THE TASK ▸ Lines below that hold the word "from" must be copied in full.

RECORDED DATA ▸
BEGIN

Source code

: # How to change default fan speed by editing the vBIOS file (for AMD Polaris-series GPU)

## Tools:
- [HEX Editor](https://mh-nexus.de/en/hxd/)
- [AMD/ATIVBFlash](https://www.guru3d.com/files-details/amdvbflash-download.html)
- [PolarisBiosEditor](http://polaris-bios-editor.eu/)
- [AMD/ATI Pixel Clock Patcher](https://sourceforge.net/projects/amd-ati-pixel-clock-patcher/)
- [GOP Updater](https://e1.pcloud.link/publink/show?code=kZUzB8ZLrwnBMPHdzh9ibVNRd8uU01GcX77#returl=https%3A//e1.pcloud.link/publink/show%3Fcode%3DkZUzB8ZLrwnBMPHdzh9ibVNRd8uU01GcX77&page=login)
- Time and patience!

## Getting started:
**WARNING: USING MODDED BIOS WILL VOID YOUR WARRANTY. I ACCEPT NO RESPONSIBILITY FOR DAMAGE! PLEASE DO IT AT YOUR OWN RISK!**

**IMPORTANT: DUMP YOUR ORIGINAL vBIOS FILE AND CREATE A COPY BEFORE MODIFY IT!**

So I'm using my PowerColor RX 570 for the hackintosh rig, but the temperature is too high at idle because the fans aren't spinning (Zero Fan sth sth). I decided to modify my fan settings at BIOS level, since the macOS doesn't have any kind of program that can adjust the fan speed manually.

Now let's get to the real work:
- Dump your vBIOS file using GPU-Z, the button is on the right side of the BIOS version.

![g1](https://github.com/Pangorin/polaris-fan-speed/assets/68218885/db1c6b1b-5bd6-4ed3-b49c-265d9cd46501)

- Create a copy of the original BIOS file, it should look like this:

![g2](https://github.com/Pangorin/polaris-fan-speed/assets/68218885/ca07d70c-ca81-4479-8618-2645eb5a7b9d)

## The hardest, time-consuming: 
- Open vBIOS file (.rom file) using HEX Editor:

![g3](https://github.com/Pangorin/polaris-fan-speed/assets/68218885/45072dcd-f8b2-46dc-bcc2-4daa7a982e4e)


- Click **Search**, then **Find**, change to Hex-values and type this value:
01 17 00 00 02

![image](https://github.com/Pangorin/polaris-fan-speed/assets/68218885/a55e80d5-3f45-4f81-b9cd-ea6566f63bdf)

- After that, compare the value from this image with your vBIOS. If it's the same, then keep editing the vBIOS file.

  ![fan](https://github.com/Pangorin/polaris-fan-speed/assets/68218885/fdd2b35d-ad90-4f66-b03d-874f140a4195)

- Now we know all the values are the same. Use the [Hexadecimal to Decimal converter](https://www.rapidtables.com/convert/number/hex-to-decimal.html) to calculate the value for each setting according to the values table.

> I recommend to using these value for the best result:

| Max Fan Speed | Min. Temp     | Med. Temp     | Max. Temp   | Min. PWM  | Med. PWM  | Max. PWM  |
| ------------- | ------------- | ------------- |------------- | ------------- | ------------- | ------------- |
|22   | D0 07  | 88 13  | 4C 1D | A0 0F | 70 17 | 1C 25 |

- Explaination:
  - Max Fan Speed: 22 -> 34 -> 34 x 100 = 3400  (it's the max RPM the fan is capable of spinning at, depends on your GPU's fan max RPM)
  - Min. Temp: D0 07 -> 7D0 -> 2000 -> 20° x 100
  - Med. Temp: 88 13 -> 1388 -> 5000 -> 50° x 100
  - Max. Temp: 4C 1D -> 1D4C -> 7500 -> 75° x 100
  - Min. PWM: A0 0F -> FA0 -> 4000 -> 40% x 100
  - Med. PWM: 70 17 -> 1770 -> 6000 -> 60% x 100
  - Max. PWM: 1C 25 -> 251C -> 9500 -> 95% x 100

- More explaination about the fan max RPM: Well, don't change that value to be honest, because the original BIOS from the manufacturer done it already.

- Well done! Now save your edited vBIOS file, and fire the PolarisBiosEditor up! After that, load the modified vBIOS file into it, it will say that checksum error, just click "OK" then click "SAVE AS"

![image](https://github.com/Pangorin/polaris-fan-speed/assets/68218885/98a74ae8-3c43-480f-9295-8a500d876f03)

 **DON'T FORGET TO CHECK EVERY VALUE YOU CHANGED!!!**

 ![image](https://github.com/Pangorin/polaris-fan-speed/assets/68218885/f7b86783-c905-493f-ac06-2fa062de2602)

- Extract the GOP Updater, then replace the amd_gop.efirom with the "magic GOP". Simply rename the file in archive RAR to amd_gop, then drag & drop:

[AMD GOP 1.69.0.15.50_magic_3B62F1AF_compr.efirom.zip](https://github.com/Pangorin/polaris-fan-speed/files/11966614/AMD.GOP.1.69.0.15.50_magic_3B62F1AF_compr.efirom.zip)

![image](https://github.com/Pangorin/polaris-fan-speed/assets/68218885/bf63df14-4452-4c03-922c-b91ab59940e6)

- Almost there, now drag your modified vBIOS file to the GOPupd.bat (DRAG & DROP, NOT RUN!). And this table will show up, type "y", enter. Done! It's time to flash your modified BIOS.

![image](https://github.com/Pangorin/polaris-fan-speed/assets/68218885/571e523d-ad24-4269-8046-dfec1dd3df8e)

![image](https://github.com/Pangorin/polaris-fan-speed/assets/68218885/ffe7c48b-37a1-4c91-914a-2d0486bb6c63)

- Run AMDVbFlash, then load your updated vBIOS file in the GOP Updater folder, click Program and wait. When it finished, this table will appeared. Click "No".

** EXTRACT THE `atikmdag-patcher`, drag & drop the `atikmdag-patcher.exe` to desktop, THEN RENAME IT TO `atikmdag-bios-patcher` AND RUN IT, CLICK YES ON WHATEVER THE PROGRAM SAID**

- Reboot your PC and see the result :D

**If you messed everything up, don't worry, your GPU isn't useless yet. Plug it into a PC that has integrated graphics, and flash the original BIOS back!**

END

EXERCISE RESPONSE ▸
- After that, compare the value from this image with your vBIOS. If it's the same, then keep editing the vBIOS file.
- More explaination about the fan max RPM: Well, don't change that value to be honest, because the original BIOS from the manufacturer done it already.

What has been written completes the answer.